A "search within thread", however, says there is like ONE SINGLE entry, a result I know for an absolute fact is totally wrong.

Why is this search algorithm failing to do what it's obviously there for?

Since the system doesn't index on names or identifiers (i.e, MIDD273) so you can explicitly search for a video of interest, the search feature failing to properly support any related action seriously reduces the site's utility.
:brucelee:

I'm not complaining, it's a beggars-can't-be-choosers thing, I ack -- it's more a "Why does the site NOT work as one would hope it would?"
:guaah:
 

Rollyco

Team Tomoe
Oct 4, 2007
3,562
34
What thread, and what search term are you inputting?
 

guy

(;Θ_Θ)ゝ”
Feb 11, 2007
2,079
43
A "search within thread", however, says there is like ONE SINGLE entry, a result I know for an absolute fact is totally wrong.

Works fine for me. "Search this thread" for the term "thread" and I got two results. Now it should be three, including this post.

Remember, search terms are character-specific, so a search for "MIDD273" would not match any post that contains "MIDD-273" or "MIDD 273", and vice versa. And since the contents of the post are entirely up to the poster (what words they include, etc), there's no way for a person to predict which posts have the content they want -- let alone a search algorithm.
 

Ty Durden

Member
Dec 7, 2009
63
1
Works fine for me. "Search this thread" for the term "thread" and I got two results. Now it should be three, including this post.

Remember, search terms are character-specific, so a search for "MIDD273" would not match any post that contains "MIDD-273" or "MIDD 273", and vice versa. And since the contents of the post are entirely up to the poster (what words they include, etc), there's no way for a person to predict which posts have the content they want -- let alone a search algorithm.

Item 1:
The "search" excludes three-character or less searches. Since the identifiers of a good 3/5ths of JAV titles begin with a three character sequence, you pretty much make 3/5ths of the obvious search terms out of bounds. This should be dropped to excluding 2 character sequences (which is still annoying but I gtant that search would probably be rididulous), and/or you ought to encourage some mechanism for adding the ids (ex: ATI120 & ATI) as keywords for posts which contain such referents (and this assumes the keyword search is not also limited to >3 chars, which may well be the case). If the reference count goes over a certain rational number of entries (say, 1000), then fine, cut it off and warn the user, so they know they need to cut it down. Better still, allow them to do a boolean "AND/OR/NOT" search , something there's no evidence the search mechanism supports as all despite the fact that it would be quite useful in finding a specific entry. All searches, IIRC, are handled as "or" searches which is far, far less useful than if they were all "and" searches. I can reproduce an "or" search with multiple searches. I can't cut down on a thousand results from an "or" search by any given mechanism, since "search this thread" doesn't work, as shown below.

Item 2:
Remember, search terms are character-specific, so a search for "MIDD273" would not match any post that contains "MIDD-273" or "MIDD 273", and vice versa.
I'm well aware of this. But the instance in question it was a four-char search in a thread with multiple four-character occurrences of the code -- I reduced the search down to something as simple as MIDD which OUGHT to find all three of the above examples you provided.
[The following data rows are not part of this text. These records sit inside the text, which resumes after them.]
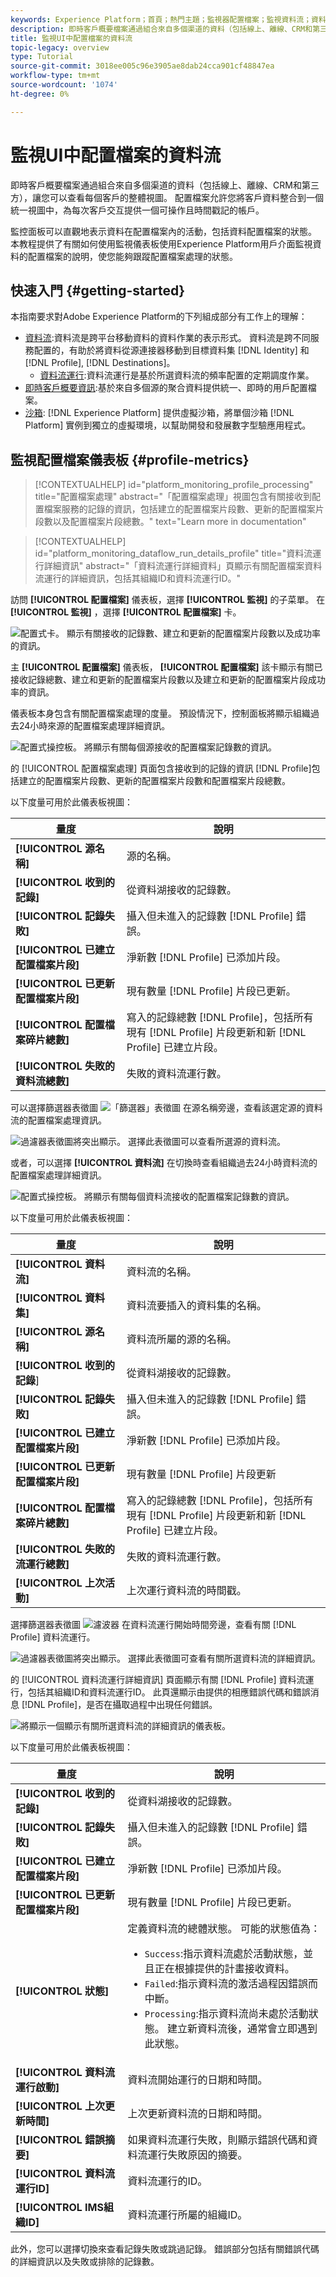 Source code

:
 ```yaml
---
keywords: Experience Platform；首頁；熱門主題；監視器配置檔案；監視資料流；資料流；配置檔案；即時客戶配置檔案；
description: 即時客戶概要檔案通過組合來自多個渠道的資料（包括線上、離線、CRM和第三方），讓您可以查看每個客戶的整體視圖。 本教程提供有關如何使用Experience Platform用戶介面使用配置檔案監視資料流的說明。
title: 監視UI中配置檔案的資料流
topic-legacy: overview
type: Tutorial
source-git-commit: 3018ee005c96e3905ae8dab24cca901cf48847ea
workflow-type: tm+mt
source-wordcount: '1074'
ht-degree: 0%

---
```



# 監視UI中配置檔案的資料流

即時客戶概要檔案通過組合來自多個渠道的資料（包括線上、離線、CRM和第三方），讓您可以查看每個客戶的整體視圖。 配置檔案允許您將客戶資料整合到一個統一視圖中，為每次客戶交互提供一個可操作且時間戳記的帳戶。

監控面板可以直觀地表示資料在配置檔案內的活動，包括資料配置檔案的狀態。 本教程提供了有關如何使用監視儀表板使用Experience Platform用戶介面監視資料的配置檔案的說明，使您能夠跟蹤配置檔案處理的狀態。

## 快速入門 {#getting-started}

本指南要求對Adobe Experience Platform的下列組成部分有工作上的理解：

- [資料流](../home.md):資料流是跨平台移動資料的資料作業的表示形式。 資料流是跨不同服務配置的，有助於將資料從源連接器移動到目標資料集 [!DNL Identity] 和 [!DNL Profile], [!DNL Destinations]。
   - [資料流運行](../../sources/notifications.md):資料流運行是基於所選資料流的頻率配置的定期調度作業。
- [即時客戶概要資訊](../../profile/home.md):基於來自多個源的聚合資料提供統一、即時的用戶配置檔案。
- [沙箱](../../sandboxes/home.md): [!DNL Experience Platform] 提供虛擬沙箱，將單個沙箱 [!DNL Platform] 實例到獨立的虛擬環境，以幫助開發和發展數字型驗應用程式。

## 監視配置檔案儀表板 {#profile-metrics}

>[!CONTEXTUALHELP]
>id="platform_monitoring_profile_processing"
>title="配置檔案處理"
>abstract="「配置檔案處理」視圖包含有關接收到配置檔案服務的記錄的資訊，包括建立的配置檔案片段數、更新的配置檔案片段數以及配置檔案片段總數。"
>text="Learn more in documentation"

>[!CONTEXTUALHELP]
>id="platform_monitoring_dataflow_run_details_profile"
>title="資料流運行詳細資訊"
>abstract="「資料流運行詳細資料」頁顯示有關配置檔案資料流運行的詳細資訊，包括其組織ID和資料流運行ID。"

訪問 **[!UICONTROL 配置檔案]** 儀表板，選擇 **[!UICONTROL 監視]** 的子菜單。 在 **[!UICONTROL 監視]** ，選擇 **[!UICONTROL 配置檔案]** 卡。

![配置式卡。 顯示有關接收的記錄數、建立和更新的配置檔案片段數以及成功率的資訊。](../assets/ui/monitor-profiles/focus-card.png)

主 **[!UICONTROL 配置檔案]** 儀表板， **[!UICONTROL 配置檔案]** 該卡顯示有關已接收記錄總數、建立和更新的配置檔案片段數以及建立和更新的配置檔案片段成功率的資訊。

儀表板本身包含有關配置檔案處理的度量。 預設情況下，控制面板將顯示組織過去24小時來源的配置檔案處理詳細資訊。

![配置式操控板。 將顯示有關每個源接收的配置檔案記錄數的資訊。](../assets/ui/monitor-profiles/sources.png)

的 [!UICONTROL 配置檔案處理] 頁面包含接收到的記錄的資訊 [!DNL Profile]包括建立的配置檔案片段數、更新的配置檔案片段數和配置檔案片段總數。

以下度量可用於此儀表板視圖：

| 量度 | 說明 |
| -------| ----------- |
| **[!UICONTROL 源名稱]** | 源的名稱。 |
| **[!UICONTROL 收到的記錄]** | 從資料湖接收的記錄數。 |
| **[!UICONTROL 記錄失敗]** | 攝入但未進入的記錄數 [!DNL Profile] 錯誤。 |
| **[!UICONTROL 已建立配置檔案片段]** | 淨新數 [!DNL Profile] 已添加片段。 |
| **[!UICONTROL 已更新配置檔案片段]** | 現有數量 [!DNL Profile] 片段已更新。 |
| **[!UICONTROL 配置檔案碎片總數]** | 寫入的記錄總數 [!DNL Profile]，包括所有現有 [!DNL Profile] 片段更新和新 [!DNL Profile] 已建立片段。 |
| **[!UICONTROL 失敗的資料流總數]** | 失敗的資料流運行數。 |

可以選擇篩選器表徵圖 ![「篩選器」表徵圖](../assets/ui/monitor-profiles/filter.png) 在源名稱旁邊，查看該選定源的資料流的配置檔案處理資訊。

![過濾器表徵圖將突出顯示。 選擇此表徵圖可以查看所選源的資料流。](../assets/ui/monitor-profiles/sources-filter.png)

或者，可以選擇 **[!UICONTROL 資料流]** 在切換時查看組織過去24小時資料流的配置檔案處理詳細資訊。

![配置式操控板。 將顯示有關每個資料流接收的配置檔案記錄數的資訊。](../assets/ui/monitor-profiles/dataflows.png)

以下度量可用於此儀表板視圖：

| 量度 | 說明 |
| -------| ----------- |
| **[!UICONTROL 資料流]** | 資料流的名稱。 |
| **[!UICONTROL 資料集]** | 資料流要插入的資料集的名稱。 |
| **[!UICONTROL 源名稱]** | 資料流所屬的源的名稱。 |
| **[!UICONTROL 收到的記錄**] | 從資料湖接收的記錄數。 |
| **[!UICONTROL 記錄失敗]** | 攝入但未進入的記錄數 [!DNL Profile] 錯誤。 |
| **[!UICONTROL 已建立配置檔案片段]** | 淨新數 [!DNL Profile] 已添加片段。 |
| **[!UICONTROL 已更新配置檔案片段]** | 現有數量 [!DNL Profile] 片段更新 |
| **[!UICONTROL 配置檔案碎片總數]** | 寫入的記錄總數 [!DNL Profile]，包括所有現有 [!DNL Profile] 片段更新和新 [!DNL Profile] 已建立片段。 |
| **[!UICONTROL 失敗的流運行總數]** | 失敗的資料流運行數。 |
| **[!UICONTROL 上次活動]** | 上次運行資料流的時間戳。 |

選擇篩選器表徵圖 ![濾波器](../assets/ui/monitor-profiles/filter.png) 在資料流運行開始時間旁邊，查看有關 [!DNL Profile] 資料流運行。

![過濾器表徵圖將突出顯示。 選擇此表徵圖可查看有關所選資料流的詳細資訊。](../assets/ui/monitor-profiles/dataflows-filter.png)

的 [!UICONTROL 資料流運行詳細資訊] 頁面顯示有關 [!DNL Profile] 資料流運行，包括其組織ID和資料流運行ID。 此頁還顯示由提供的相應錯誤代碼和錯誤消息 [!DNL Profile]，是否在攝取過程中出現任何錯誤。

![將顯示一個顯示有關所選資料流的詳細資訊的儀表板。](../assets/ui/monitor-profiles/dataflow-run-details.png)

以下度量可用於此儀表板視圖：

| 量度 | 說明 |
| -------| ----------- |
| **[!UICONTROL 收到的記錄]** | 從資料湖接收的記錄數。 |
| **[!UICONTROL 記錄失敗]** | 攝入但未進入的記錄數 [!DNL Profile] 錯誤。 |
| **[!UICONTROL 已建立配置檔案片段]** | 淨新數 [!DNL Profile] 已添加片段。 |
| **[!UICONTROL 已更新配置檔案片段]** | 現有數量 [!DNL Profile] 片段已更新。 |
| **[!UICONTROL 狀態]** | 定義資料流的總體狀態。 可能的狀態值為： <ul><li>`Success`:指示資料流處於活動狀態，並且正在根據提供的計畫接收資料。</li><li>`Failed`:指示資料流的激活過程因錯誤而中斷。 </li><li>`Processing`:指示資料流尚未處於活動狀態。 建立新資料流後，通常會立即遇到此狀態。</li></ul> |
| **[!UICONTROL 資料流運行啟動]** | 資料流開始運行的日期和時間。 |
| **[!UICONTROL 上次更新時間]** | 上次更新資料流的日期和時間。 |
| **[!UICONTROL 錯誤摘要]** | 如果資料流運行失敗，則顯示錯誤代碼和資料流運行失敗原因的摘要。 |
| **[!UICONTROL 資料流運行ID]** | 資料流運行的ID。 |
| **[!UICONTROL IMS組織ID]** | 資料流運行所屬的組織ID。 |

此外，您可以選擇切換來查看記錄失敗或跳過記錄。 錯誤部分包括有關錯誤代碼的詳細資訊以及失敗或排除的記錄數。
I can't tell you the exact example of this that triggered this comment but I suspect that if you go to a large thread you KNOW contains a number of MIDD, or MIAD or some other occurrence, it won't find all of them.

Here's a working example of this defect -- this thread has an SSPD in this entry (see the next to last file referenced, which is an SSPD)

Now, pull up that thread, click on "search this thread" and enter "SSPD":
http://www.akiba-online.com/forum/search.php?do=process&searchthreadid=111388
The response?
1. Sorry - no matches. Please try some different terms.

QED -- either the "search this thread" function
a) does not work reliably,
b) does not work at all,
or
c) does not work in a manner reasonably expected.

I contend that, in all likelihood, the same error occurs with the whole search function and not merely the "search this thread" sub-function.

=================================

I do wish to re-iterate -- this is an acked "beggars can't be choosers" issue -- you're under no obligation to deal with it -- I'm not "commanding you to fix my problem" -- but given that there are thousands of items listed on the site, the tools provided for looking for specific items strike me as woefully inadequate, as well as ineffective, for the task.

I'm trying to make sure that you realize this is intended as constructive feedback and not "whining demands for satisfaction from people under no obligation to me in the first place"...

Ideally, it should be easy to find the entry for any specific item if you have the jav box code, assuming someone has posted it up. I would think that you would concur with this.

I've instead found it frustratingly difficult, partly due to the lack of a good search function that actually provides decent results. I think part of it is probably due to the forum software, but that's the kind of thing you guys can possibly "fix" eventually by kvetching in the right ears about it.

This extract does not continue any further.